É a seguinte a redacção dada pela 1ª instância ao ponto 8 dos factos provados:
8. A Autora obteve a 2.ª Ré como interessada na aquisição do imóvel, tendo organizado uma visita a esse imóvel na qual esteve presente o legal representante da 2.ª Ré.”
A 2ª ré, F, Lda, impugna esse facto dizendo ter sido ela, por iniciativa própria, quem contactou com a autora e iniciou o processo negocial de compra do imóvel. Invoca, para o efeito, as declarações do seu gerente, e os depoimentos das testemunhas B e IC, cujos depoimentos resume na parte relativa a esta questão.

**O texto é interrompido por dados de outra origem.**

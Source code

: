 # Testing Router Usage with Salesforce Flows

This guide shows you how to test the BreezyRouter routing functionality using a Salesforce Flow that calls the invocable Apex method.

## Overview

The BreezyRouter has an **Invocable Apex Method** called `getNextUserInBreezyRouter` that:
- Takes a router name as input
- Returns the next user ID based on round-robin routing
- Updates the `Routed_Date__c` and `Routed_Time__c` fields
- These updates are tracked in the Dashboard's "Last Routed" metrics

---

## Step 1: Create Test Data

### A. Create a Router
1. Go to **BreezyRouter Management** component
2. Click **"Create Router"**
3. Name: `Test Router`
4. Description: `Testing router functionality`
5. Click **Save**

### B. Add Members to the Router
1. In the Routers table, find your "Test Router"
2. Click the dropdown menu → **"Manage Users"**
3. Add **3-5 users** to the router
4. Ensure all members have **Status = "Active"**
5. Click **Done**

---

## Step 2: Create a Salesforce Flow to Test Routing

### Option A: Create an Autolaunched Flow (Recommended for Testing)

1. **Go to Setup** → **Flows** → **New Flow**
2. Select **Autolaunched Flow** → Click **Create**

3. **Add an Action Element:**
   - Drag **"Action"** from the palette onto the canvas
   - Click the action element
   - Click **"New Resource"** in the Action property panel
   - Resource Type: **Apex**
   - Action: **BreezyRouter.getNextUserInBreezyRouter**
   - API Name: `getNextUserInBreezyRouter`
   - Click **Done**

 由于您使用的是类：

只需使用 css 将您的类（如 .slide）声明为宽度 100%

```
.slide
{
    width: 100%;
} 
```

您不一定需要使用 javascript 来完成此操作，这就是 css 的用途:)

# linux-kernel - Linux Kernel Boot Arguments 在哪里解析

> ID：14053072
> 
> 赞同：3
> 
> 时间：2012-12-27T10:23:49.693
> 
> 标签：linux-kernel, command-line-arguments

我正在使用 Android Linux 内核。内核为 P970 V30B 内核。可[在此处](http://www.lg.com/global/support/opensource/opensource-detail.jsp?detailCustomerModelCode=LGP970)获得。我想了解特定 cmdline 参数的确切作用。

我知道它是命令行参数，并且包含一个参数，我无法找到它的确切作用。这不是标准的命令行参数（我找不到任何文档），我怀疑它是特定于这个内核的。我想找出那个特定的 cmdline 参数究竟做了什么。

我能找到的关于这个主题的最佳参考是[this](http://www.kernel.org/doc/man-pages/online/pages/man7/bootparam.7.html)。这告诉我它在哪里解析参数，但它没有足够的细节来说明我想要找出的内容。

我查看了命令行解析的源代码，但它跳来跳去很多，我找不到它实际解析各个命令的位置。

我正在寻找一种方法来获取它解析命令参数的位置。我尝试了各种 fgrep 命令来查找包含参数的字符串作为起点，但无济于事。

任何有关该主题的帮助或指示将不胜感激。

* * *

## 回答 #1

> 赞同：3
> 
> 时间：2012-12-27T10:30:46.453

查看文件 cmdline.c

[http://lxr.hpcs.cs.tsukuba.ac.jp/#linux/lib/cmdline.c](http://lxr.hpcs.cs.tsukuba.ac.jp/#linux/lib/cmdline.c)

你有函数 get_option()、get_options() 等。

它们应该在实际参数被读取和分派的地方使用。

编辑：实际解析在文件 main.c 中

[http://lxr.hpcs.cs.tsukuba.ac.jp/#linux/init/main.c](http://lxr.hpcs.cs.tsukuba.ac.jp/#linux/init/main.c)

Pretende que o ponto 8 passe a ter a seguinte redacção:
8- Em início de dezembro de 2020, a 2.ª Ré, por iniciativa própria, contactou a Autora e solicitou informações sobre a Casa do Restelo”.
Ora bem, da própria síntese, feita pela 2ª ré, F, Lda, decorre que não há fundamento para alterar a redacção do ponto 8 dos factos provados.
Primeiro, porque como o próprio gerente da F, Lda reconhece, na síntese que fez das suas declarações, “…eu encontrei este imóvel porque fui ao Idealista e este imóvel estava lá à venda em vários anúncios, da Q e P, Lda, da ERA… e calhou ligar para a Q e P, Lda. Liguei, foi feita visita…” Ou seja, neste trecho das declarações do gerente da 2ª ré, F, Lda, ele próprio reconhece que foi através da publicidade/anúncios, apostos pela autora, em plataforma online de publicidade imobiliária, que teve conhecimento de o imóvel se encontrar à venda.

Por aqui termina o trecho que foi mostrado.